BEGIN Extracted records

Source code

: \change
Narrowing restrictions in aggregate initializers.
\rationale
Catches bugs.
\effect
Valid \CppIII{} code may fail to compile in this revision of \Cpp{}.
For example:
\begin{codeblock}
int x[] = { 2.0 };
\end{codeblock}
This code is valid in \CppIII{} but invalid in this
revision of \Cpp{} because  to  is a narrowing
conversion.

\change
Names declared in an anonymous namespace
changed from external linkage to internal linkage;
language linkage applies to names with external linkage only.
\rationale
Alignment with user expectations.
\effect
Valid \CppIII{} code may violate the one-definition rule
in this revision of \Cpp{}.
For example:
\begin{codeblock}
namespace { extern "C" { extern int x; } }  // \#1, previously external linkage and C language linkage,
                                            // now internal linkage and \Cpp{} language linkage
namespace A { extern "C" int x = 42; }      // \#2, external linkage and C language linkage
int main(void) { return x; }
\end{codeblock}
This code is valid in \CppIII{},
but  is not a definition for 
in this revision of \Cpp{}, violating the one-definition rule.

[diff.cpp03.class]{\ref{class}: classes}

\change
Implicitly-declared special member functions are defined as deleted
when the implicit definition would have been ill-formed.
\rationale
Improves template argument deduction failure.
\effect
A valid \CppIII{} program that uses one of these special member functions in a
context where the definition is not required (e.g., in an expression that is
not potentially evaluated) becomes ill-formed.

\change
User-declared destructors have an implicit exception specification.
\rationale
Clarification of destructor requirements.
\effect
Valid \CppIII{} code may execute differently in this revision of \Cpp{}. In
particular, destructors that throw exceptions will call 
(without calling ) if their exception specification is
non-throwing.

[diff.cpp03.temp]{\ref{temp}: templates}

END Extracted records

▶ **What is required**:
Show all lines above holding the word "functions".

▶ **Response area**:
Implicitly-declared special member functions are defined as deleted
A valid \CppIII{} program that uses one of these special member functions in a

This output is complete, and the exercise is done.